KC- Well, we’ve run two successful Kickstarter campaigns, which has its own challenges. We view Kickstarter as a means to pre-sell, or pre-order the book, a way that we can engage directly with our fan base, and as a platform with a built-in audience of indie comic fans who are always looking for something new. With our first campaign we had come out of pocket for all production costs on the first issue and were simply looking to raise funds for a large print run, so our goal was about half of what we were looking for with the second Kickstarter. Our second campaign folded in some production costs of issue #2, and so it was a bit more challenging to reach our goal, but with help of some very loyal friends and family we got there.

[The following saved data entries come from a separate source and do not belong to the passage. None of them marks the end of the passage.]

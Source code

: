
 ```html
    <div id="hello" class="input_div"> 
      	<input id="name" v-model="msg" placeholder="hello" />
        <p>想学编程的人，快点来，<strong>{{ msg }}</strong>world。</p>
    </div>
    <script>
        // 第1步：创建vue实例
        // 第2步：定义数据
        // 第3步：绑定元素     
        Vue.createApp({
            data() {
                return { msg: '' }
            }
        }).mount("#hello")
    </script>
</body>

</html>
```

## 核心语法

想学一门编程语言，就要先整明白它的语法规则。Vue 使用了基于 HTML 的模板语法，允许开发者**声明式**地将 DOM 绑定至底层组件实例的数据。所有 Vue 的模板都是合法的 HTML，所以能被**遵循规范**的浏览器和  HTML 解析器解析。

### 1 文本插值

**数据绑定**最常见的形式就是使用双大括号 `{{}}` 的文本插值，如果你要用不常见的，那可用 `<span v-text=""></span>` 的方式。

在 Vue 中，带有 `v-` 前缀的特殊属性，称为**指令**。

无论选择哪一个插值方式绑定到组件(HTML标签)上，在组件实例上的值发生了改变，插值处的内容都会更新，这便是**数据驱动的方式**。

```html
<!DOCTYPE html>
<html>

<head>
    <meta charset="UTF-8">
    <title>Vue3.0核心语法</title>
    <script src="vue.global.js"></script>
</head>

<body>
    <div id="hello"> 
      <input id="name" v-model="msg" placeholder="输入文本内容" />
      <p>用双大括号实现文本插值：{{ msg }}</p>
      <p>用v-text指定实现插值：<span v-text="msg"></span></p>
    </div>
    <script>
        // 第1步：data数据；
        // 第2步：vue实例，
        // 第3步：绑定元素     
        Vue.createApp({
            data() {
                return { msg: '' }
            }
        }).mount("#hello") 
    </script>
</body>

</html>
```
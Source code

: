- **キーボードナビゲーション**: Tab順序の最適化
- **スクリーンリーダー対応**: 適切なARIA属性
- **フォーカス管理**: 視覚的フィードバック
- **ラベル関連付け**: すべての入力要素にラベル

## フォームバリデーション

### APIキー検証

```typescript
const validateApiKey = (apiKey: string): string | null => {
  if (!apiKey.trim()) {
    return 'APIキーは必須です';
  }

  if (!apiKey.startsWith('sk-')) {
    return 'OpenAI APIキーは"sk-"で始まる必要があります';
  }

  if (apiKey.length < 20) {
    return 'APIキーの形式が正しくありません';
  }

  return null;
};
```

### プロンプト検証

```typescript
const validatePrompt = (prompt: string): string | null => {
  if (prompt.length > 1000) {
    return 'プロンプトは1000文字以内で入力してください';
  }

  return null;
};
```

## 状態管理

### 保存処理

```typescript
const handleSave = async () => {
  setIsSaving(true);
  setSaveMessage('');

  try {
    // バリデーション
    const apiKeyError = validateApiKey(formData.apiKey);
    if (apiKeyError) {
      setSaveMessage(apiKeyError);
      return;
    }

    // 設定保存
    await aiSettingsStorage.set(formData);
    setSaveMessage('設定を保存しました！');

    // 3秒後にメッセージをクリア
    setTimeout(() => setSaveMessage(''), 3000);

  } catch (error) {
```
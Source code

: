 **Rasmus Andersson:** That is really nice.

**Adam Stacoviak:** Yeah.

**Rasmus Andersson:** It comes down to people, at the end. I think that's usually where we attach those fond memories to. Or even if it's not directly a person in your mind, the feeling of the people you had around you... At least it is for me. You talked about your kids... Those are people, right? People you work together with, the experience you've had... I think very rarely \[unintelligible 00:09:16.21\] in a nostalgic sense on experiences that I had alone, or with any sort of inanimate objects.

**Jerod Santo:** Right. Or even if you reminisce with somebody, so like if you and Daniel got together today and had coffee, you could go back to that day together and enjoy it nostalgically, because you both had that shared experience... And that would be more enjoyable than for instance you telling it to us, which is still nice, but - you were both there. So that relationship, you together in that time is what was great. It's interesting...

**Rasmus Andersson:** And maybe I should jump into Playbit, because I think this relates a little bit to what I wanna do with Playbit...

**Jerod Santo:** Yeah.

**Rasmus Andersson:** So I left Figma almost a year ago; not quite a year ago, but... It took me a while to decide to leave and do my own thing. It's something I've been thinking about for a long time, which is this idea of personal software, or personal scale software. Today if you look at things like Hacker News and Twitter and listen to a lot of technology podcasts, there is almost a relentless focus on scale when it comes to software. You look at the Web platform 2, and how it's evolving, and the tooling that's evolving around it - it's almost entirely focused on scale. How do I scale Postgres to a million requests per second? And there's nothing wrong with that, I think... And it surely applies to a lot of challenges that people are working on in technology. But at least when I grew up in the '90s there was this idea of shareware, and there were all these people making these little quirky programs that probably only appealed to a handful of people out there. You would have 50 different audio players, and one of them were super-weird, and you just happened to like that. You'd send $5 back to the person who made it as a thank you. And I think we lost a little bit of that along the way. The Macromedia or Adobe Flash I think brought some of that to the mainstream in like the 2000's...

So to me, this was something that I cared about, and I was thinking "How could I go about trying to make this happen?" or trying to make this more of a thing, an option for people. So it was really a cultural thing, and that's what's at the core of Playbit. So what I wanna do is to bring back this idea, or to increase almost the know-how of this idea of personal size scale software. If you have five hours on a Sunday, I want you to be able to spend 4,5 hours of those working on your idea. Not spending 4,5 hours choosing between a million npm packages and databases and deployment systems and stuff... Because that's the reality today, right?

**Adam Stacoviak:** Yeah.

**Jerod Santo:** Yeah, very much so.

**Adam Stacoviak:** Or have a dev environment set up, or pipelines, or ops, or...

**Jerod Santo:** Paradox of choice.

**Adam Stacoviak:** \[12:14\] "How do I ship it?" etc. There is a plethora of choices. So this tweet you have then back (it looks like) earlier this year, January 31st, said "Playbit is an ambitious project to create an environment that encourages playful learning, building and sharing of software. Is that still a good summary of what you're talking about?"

TAEM- What made you choose this method to garnish support for your work?
KC- So, for indie comic creators it can be very challenging to find an audience for your work, but Kickstarter has kind of already done that for you. So many quality indie comics have been funded through Kickstarter that over the years the website has become almost a market place for people looking for something different than what your local comic shop can offer. All anyone has to do is click around the Kickstarter Comics tab for a few minutes and they are quickly inundated with dozens of really rad comic ideas that would never see the light of day if it were solely up to the comics industry. Kickstarter also lets us reach people from all over the world with our product, we’ve had return readers now from Australia, Germany, Norway, England, and of course all over the U.S and Canada. As two small time guys, we couldn’t ever get that kind of reach if we had to pay for it ourselves.
RF- Ken and I have been telling stories with each other for the better part of two decades, in the form of Role Playing Games. When we were younger we wrote some Marvel Fan-Fiction together, and so it seems like all of our combined experiences had been leading us to this. But, Astropunk is the first complete work that we have done together, though we have plans for many more in the future.

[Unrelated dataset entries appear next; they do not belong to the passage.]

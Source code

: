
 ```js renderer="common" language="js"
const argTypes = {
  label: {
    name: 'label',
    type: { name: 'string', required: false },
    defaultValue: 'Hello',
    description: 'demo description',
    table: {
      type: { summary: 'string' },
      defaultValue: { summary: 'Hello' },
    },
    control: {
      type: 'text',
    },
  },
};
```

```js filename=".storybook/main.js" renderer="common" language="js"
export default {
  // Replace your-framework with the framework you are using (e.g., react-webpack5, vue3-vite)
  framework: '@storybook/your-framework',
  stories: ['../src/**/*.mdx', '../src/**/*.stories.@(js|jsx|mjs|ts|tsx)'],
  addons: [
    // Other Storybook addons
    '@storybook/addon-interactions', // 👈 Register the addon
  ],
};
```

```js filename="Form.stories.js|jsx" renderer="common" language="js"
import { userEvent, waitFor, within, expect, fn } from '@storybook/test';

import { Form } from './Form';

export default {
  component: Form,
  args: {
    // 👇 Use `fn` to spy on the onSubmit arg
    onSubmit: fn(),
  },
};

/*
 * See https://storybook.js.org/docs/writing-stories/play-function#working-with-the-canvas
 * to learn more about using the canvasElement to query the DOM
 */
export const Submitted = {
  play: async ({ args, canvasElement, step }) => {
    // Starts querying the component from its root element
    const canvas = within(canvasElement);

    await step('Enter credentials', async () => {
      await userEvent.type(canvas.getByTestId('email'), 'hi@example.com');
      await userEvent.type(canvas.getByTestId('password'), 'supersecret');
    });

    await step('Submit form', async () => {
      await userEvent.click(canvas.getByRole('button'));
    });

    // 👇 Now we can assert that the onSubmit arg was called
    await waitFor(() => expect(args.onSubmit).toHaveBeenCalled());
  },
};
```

TAEM- Ken, where can our readers find this new series and who are the publishers for it?
KC- We are in the process of negotiating a website building fee, and getting that up and running, so in the meantime you can check out issue #1 at astropunk.bigcartel.com where you can also score a couple of homage prints to some of our influences. Or you can reach us directly through Twitter: @AstropunkComic or on Facebook at facebook.com/AstropunkMars. We are entirely self-published, independent comics creators, many people would assume that because of that our book might be relatively slap-dash in production or appearance. But, I can assure your readers that we take this very seriously, and have devoted not just hundreds of hours into this project, but have hundreds more to give.
TAEM- Rob, are there any more issues for the series planned, and what other projects do you foresee in the future for both of you?

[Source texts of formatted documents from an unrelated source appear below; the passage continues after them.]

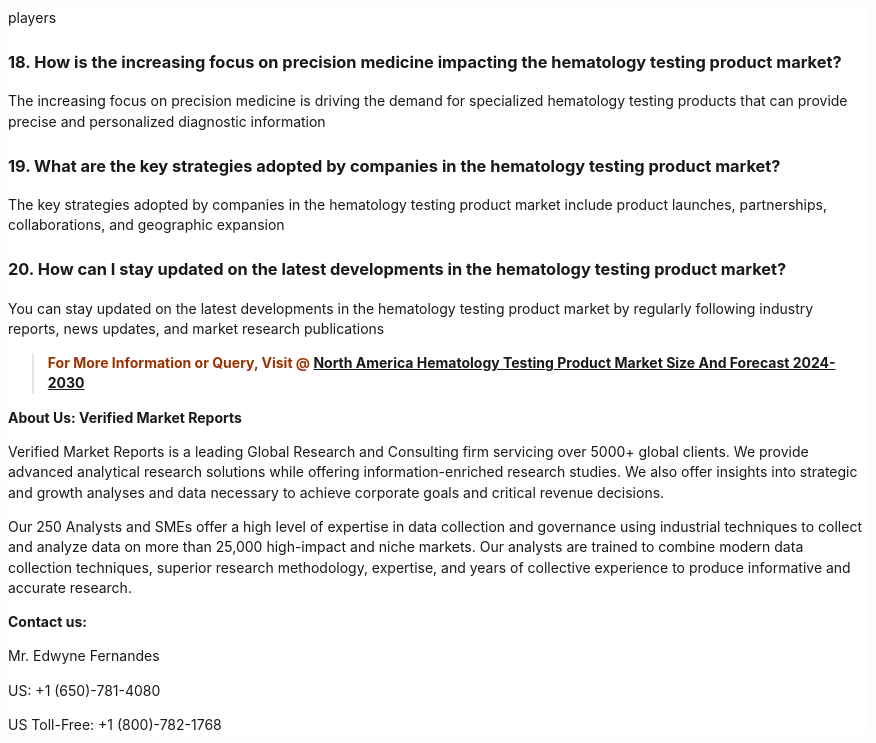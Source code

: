 players</p><h3>18. How is the increasing focus on precision medicine impacting the hematology testing product market?</div><div></h3><p>The increasing focus on precision medicine is driving the demand for specialized hematology testing products that can provide precise and personalized diagnostic information</p><h3>19. What are the key strategies adopted by companies in the hematology testing product market?</div><div></h3><p>The key strategies adopted by companies in the hematology testing product market include product launches, partnerships, collaborations, and geographic expansion</p><h3>20. How can I stay updated on the latest developments in the hematology testing product market?</div><div></h3><p>You can stay updated on the latest developments in the hematology testing product market by regularly following industry reports, news updates, and market research publications</p></body></html></p><blockquote><p><span style="color: #993300;"><strong>For More Information or Query, Visit @ <a href="https://www.verifiedmarketreports.com/product/hematology-testing-product-market/">North America Hematology Testing Product Market Size And Forecast 2024-2030</a></strong></span></p></blockquote><p><strong>About Us: Verified Market Reports</strong></p><p>Verified Market Reports is a leading Global Research and Consulting firm servicing over 5000+ global clients. We provide advanced analytical research solutions while offering information-enriched research studies. We also offer insights into strategic and growth analyses and data necessary to achieve corporate goals and critical revenue decisions.</p><p>Our 250 Analysts and SMEs offer a high level of expertise in data collection and governance using industrial techniques to collect and analyze data on more than 25,000 high-impact and niche markets. Our analysts are trained to combine modern data collection techniques, superior research methodology, expertise, and years of collective experience to produce informative and accurate research.</p><p><strong>Contact us:</strong></p><p>Mr. Edwyne Fernandes</p><p>US: +1 (650)-781-4080</p><p>US Toll-Free: +1 (800)-782-1768</p>
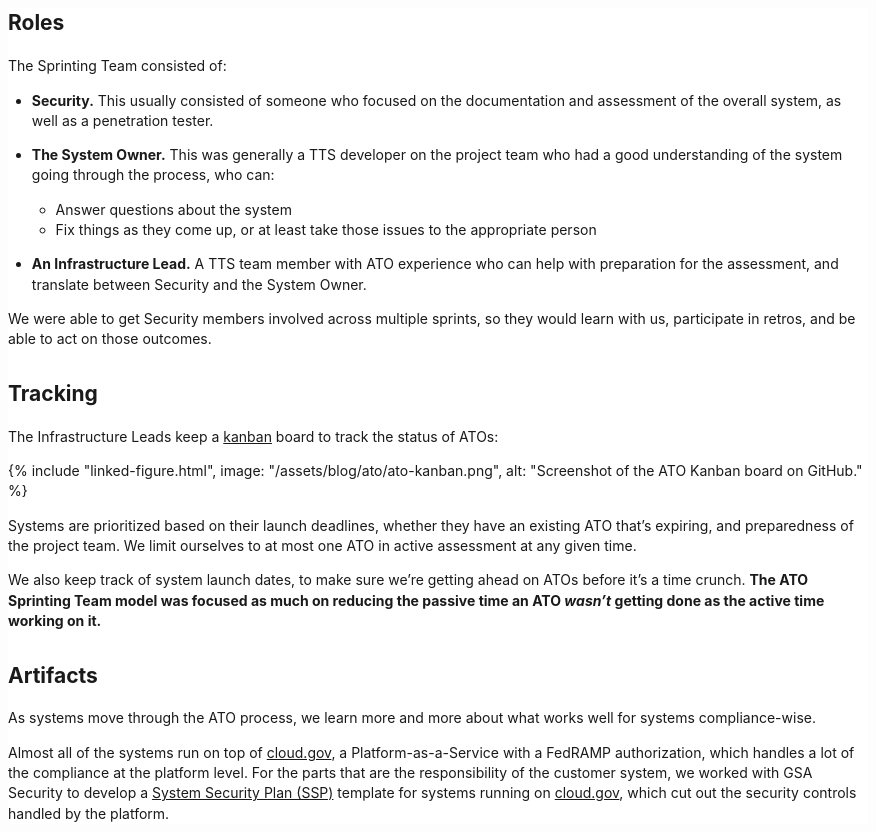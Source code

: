 ## Roles

The Sprinting Team consisted of:

-   **Security.** This usually consisted of someone who focused on the
    documentation and assessment of the overall system, as well as a
    penetration tester.
-   **The System Owner.** This was generally a TTS developer on the
    project team who had a good understanding of the system going
    through the process, who can:

    -   Answer questions about the system
    -   Fix things as they come up, or at least take those issues to the
        appropriate person

-   **An Infrastructure Lead.** A TTS team member with ATO experience
    who can help with preparation for the assessment, and translate
    between Security and the System Owner.

We were able to get Security members involved across multiple sprints,
so they would learn with us, participate in retros, and be able to act
on those outcomes.

## Tracking

The Infrastructure Leads keep a [kanban](https://18f.gsa.gov/2016/08/31/kanban-for-government/) board
to track the status of ATOs:

{% include "linked-figure.html",
     image: "/assets/blog/ato/ato-kanban.png",
     alt: "Screenshot of the ATO Kanban board on GitHub." %}

Systems are prioritized based on their launch deadlines, whether they
have an existing ATO that’s expiring, and preparedness of the project
team. We limit ourselves to at most one ATO in active assessment at any
given time.

We also keep track of system launch dates, to make sure we’re getting
ahead on ATOs before it’s a time crunch. **The ATO Sprinting Team model
was focused as much on reducing the passive time an ATO _wasn’t_ getting
done as the active time working on it.**

## Artifacts

As systems move through the ATO process, we learn more and more about
what works well for systems compliance-wise.

Almost all of the systems run on top of
[cloud.gov](https://cloud.gov), a Platform-as-a-Service with a FedRAMP
authorization, which handles a lot of the compliance at the platform
level. For the parts that are the responsibility of the customer system,
we worked with GSA Security to develop a [System Security Plan
(SSP)](https://before-you-ship.18f.gov/ato/ssp/) template for systems
running on [cloud.gov](https://cloud.gov), which cut out the security
controls handled by the platform.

RF- Astropunk: Murder on Mars is just the first arc of a 4-arc story that spans 20 total issues. When we sat down to plot things out, we wanted to capture the style and naming convention of the old pulp and dime store novels. So, each arc has its own subtitle, with the first obviously being Murder on Mars. But, and this might be a touch of a spoiler, as Leslie Dent (our heroine) continues to find herself in various situations, it will cause her to leave Mars and so to that note, each arc will take place in various locations.
Right now, Ken and I are working on an upcoming horror title called The Elect, with Astropunk Editor and Letter, Shawn M. Greenleaf, and Maine artist of Escape From Jesus Island fame, Mortimer Glum. As Ken mentioned earlier, it is an alt-history period piece, inspired by Lovecraft. We are both very much looking forward to being able to show it off.
TAEM-Rob and Ken, we want to thank you both for your time with this interview and wish you much luck in all that you do. Please keep in touch with us as I am sure that all of our readers will be interested in your progress.